Beginning this summer, the government will hold consultations on finding more alternatives to detention — such as electronic monitoring — and reducing the number of minors behind bars.

The Liberals don't want detention to be "the only game in town," Goodale said.

British Columbia Civil Liberties Association executive director Josh Paterson called the federal plans "very encouraging." However, he said, it would be a backward step if the rebuilt facilities prompt officials to detain more people.

The End Immigration Detention Network welcomed the government's acknowledgment of problems, but it said new laws and policies are needed — not revamped holding centres — to remedy unfairness in the system. The network wants a limit of 90 days on detentions.

An average of 450 to 500 immigrants are detained at any given time, the government says.

Several people have died in border services agency custody, including two in Ontario last March.

In December 2013, Lucia Vega Jimenez, 42, tried to kill herself while held by the border agency in British Columbia. She was taken to hospital and died days later.

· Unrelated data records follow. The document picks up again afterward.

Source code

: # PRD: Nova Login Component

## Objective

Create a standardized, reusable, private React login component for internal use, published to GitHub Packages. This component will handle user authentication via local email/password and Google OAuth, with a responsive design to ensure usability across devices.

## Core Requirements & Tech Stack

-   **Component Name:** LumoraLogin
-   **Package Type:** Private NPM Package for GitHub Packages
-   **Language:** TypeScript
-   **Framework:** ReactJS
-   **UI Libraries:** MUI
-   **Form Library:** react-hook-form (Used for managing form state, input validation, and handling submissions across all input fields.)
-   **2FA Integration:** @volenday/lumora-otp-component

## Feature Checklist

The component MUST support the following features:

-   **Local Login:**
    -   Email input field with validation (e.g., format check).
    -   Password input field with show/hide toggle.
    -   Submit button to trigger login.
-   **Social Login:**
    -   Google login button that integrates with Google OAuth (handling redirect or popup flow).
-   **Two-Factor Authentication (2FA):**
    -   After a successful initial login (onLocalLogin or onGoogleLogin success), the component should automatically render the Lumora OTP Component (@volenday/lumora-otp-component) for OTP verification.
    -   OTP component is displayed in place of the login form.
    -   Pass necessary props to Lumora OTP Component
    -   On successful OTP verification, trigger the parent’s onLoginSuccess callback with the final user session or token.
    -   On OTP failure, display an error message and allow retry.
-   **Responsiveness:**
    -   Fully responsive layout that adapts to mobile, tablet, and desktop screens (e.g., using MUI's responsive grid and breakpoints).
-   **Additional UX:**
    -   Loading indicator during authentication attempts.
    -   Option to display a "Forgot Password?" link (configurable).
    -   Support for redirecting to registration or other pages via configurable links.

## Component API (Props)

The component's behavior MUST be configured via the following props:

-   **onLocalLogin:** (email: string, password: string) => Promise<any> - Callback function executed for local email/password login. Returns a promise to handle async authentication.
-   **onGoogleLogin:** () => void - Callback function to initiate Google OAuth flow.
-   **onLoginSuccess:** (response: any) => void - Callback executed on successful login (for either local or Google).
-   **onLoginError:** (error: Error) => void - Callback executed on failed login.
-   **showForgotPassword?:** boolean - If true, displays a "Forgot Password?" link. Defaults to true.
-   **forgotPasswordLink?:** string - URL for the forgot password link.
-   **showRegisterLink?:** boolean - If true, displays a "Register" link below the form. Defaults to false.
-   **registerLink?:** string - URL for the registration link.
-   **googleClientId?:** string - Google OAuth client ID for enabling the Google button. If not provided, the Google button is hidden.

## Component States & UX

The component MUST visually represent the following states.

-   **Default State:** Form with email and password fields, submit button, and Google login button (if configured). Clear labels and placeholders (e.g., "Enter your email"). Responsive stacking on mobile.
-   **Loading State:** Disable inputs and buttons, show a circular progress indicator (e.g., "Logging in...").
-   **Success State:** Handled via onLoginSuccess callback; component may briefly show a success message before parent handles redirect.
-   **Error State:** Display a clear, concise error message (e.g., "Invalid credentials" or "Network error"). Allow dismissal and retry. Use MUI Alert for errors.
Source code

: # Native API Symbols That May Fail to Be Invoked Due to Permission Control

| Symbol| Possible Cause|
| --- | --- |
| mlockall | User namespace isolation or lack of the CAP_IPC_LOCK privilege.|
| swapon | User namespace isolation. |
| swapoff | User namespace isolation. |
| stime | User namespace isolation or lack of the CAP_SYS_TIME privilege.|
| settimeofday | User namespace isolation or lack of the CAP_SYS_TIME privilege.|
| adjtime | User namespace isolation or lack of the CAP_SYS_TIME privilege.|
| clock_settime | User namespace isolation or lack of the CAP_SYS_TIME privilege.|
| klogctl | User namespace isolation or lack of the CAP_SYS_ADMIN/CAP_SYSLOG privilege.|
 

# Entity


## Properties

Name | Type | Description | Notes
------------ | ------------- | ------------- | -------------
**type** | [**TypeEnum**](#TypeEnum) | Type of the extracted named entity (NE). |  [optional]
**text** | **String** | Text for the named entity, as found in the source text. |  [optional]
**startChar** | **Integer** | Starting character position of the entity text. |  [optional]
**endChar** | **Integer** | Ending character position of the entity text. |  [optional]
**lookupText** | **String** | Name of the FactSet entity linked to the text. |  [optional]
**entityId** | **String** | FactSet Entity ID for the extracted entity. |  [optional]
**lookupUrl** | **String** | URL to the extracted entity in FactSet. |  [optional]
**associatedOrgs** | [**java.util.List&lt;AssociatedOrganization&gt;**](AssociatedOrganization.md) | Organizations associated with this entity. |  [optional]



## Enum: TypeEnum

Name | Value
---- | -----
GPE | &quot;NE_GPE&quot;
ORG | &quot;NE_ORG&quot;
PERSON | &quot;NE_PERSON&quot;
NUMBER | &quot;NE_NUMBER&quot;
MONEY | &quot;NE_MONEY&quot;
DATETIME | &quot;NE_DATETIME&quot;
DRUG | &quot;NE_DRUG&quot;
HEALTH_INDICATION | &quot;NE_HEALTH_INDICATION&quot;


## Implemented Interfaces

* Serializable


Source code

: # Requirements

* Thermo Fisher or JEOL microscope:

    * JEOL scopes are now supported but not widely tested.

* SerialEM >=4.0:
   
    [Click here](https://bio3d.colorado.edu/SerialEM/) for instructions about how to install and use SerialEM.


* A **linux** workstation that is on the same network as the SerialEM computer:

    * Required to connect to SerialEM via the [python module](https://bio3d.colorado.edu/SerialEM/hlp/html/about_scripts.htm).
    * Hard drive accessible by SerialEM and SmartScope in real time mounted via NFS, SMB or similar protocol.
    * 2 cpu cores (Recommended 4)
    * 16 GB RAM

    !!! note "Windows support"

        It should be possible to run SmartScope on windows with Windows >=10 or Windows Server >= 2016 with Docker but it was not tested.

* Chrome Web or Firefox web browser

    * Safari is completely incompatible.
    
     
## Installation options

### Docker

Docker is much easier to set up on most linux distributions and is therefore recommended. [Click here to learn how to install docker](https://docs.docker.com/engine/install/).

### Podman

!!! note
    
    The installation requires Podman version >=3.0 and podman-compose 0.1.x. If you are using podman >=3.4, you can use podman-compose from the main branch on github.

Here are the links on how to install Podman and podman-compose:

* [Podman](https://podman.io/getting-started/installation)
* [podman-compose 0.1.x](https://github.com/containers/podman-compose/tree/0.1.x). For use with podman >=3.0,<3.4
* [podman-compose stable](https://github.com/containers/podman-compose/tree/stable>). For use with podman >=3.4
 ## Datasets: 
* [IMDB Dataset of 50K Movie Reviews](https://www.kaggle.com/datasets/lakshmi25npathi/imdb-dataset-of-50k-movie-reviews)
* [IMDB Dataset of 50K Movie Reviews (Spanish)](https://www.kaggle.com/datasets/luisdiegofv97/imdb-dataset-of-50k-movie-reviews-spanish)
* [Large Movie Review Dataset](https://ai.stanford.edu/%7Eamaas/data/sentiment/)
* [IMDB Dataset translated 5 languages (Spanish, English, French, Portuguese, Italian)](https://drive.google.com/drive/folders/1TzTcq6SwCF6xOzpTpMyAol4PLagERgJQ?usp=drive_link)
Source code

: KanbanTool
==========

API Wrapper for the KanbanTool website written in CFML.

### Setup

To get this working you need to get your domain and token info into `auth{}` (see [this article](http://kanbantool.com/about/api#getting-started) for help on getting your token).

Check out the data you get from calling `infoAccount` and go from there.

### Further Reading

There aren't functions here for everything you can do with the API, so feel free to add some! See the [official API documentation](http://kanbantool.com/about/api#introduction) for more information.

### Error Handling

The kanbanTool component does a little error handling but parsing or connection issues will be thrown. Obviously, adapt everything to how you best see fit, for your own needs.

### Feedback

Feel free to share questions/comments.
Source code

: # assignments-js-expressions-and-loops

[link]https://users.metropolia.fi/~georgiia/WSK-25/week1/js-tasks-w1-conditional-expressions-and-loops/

Last month close to 60 immigrants in two Ontario prisons began refusing food to protest their detention.

Goodale said Monday the hunger strike reflected "the pressures within the system" — ones the government is trying to address.

The Liberals will look at an array of alternatives including community supervision and surveillance, electronic monitoring and telephone reporting that makes use of voice-recognition technology. The government will ensure public safety is not compromised, Goodale added.

Paterson said the civil liberties association would put forward ideas. "Our preference is to use every other means than detention."